For European Banks Under Assault, It's 2008 All Over Again

Three years after the collapse of Lehman Brothers Holdings Inc., financial shares in Europe are under assault, the cost of insuring bank debt is at records, and bankers see worrying parallels to that time.

A Bloomberg index of European financial stocks is running near its lowest levels since March 2009, while a measure of banks' reluctance to lend to each other was at the highest since April of that same year.

The chief executive of Deutsche Bank AG, Josef Ackermann, said Monday that market conditions remind him of late 2008 and urged lawmakers to act to avoid a repeat of the financial crisis, which spawned the worst global recession since the Great Depression.

Investors drove yields higher on the bonds of Greece, Portugal, Spain and Italy Monday on doubts Europe's leaders would be able to stop the sovereign debt contagion.

"Investors are not only asking themselves whether those responsible can summon the necessary willpower to overcome this crisis, but increasingly also whether enough time remains and whether they have the needed resources available," Ackermann said at a conference in Frankfurt. "As long as uncertainty holds whether the agreements can be quickly and fully implemented, the nervousness on the market will remain."

Demands led by Finland for collateral for new Greek loans, deteriorating economic growth in Europe and the U.S. and wavering commitment to austerity packages from euro members such as Italy risk derailing efforts to contain the crisis.

This "is not just a financial crisis," UniCredit CEO Federico Ghizzoni said in Frankfurt Tuesday. "For the first time, the European system is really at stake."

The disarray in financial markets will raise pressure on finance ministers and central bankers from the Group of Seven nations to take further steps when they meet in Marseille, France, on Sept. 9 and 10.

"If there's not a clear political direction to find a solution for Europe's problems, then we will enter a very difficult market situation," said Wolfgang Kirsch, head of DZ Bank AG, Germany's biggest cooperative lender, in an interview at the Frankfurt conference Monday.

Stock markets are "likely to keep going lower unless governments step in, in a big way," said Lex van Dam, a London fund manager at Hampstead Capital LLP, which oversees $500 million.

The collapse of Lehman Brothers of New York froze credit markets and forced taxpayer-funded bailouts of banks from Washington and London to Berlin.

At that time, the concern was over U.S. mortgage-backed securities.
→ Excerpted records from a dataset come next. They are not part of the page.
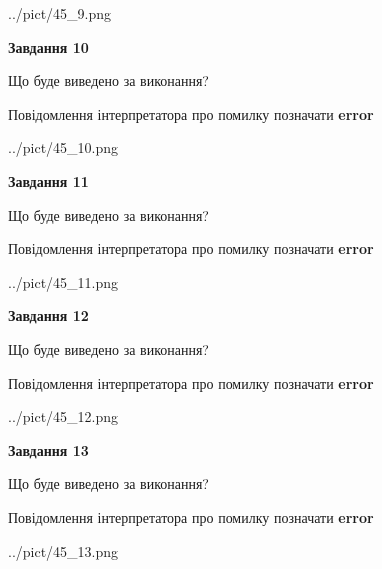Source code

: \documentclass[11pt, ukrainian]{article}
\begin{document}
{\begin {large}
\begin{center}
	{../pict/45_9.png}
\end{center}
\newpage

{\begin {center}\textbf{Завдання 10}\end {center}}\par
Що буде виведено за виконання? \par
Повідомлення інтерпретатора про помилку позначати \textbf{error}

\begin{center}
	{../pict/45_10.png}
\end{center}
\newpage

{\begin {center}\textbf{Завдання 11}\end {center}}\par
Що буде виведено за виконання? \par
Повідомлення інтерпретатора про помилку позначати \textbf{error}

\begin{center}
	{../pict/45_11.png}
\end{center}
\newpage

{\begin {center}\textbf{Завдання 12}\end {center}}\par
Що буде виведено за виконання? \par
Повідомлення інтерпретатора про помилку позначати \textbf{error}

\begin{center}
	{../pict/45_12.png}
\end{center}
\newpage

{\begin {center}\textbf{Завдання 13}\end {center}}\par
Що буде виведено за виконання? \par
Повідомлення інтерпретатора про помилку позначати \textbf{error}

\begin{center}
	{../pict/45_13.png}
\end{center}
\newpage


\end{large}}
\end{document}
This time, it's about the bonds of Europe's debt-ridden governments.

"The situation is much more dramatic than in 2008," Ulrich Schroeder, head of Germany's state-owned development bank KfW Group, said at the Frankfurt conference Monday.

Many countries wouldn't be in a condition to rescue their lenders in a similar crisis because of their deficit problems, he said. "The banks aren't out of the danger zone."

Many European banks "obviously" wouldn't be able to shoulder writedowns on sovereign debt held in their banking books based on market values, Ackermann said. Greek two-year notes traded Monday at less than 50% of face value.

Still, measures taken by the European Central Bank have made it possible for banks to finance their operations even when other banks and investors have cut off funding, preventing a credit freeze similar to the one that followed Lehman Brothers' collapse, DZ Bank's Kirsch said.

The ECB, in Frankfurt, provides euro-area banks with unlimited liquidity in its refinancing operations, and started buying Italian and Spanish government bonds on Aug. 8 to stem a market rout.

The difference between the three-month euro interbank offered rate and the overnight indexed swap rate is still less than half the peak in October 2008, according to Bloomberg data.

"Europe is at a crucial moment, and if we are to survive this, northern countries like Germany need to step up and support the weaker members, something they just don't want to do," said Neil Phillips, a fund manager at BlueBay Asset Management PLC in London, which oversees about $45 billion.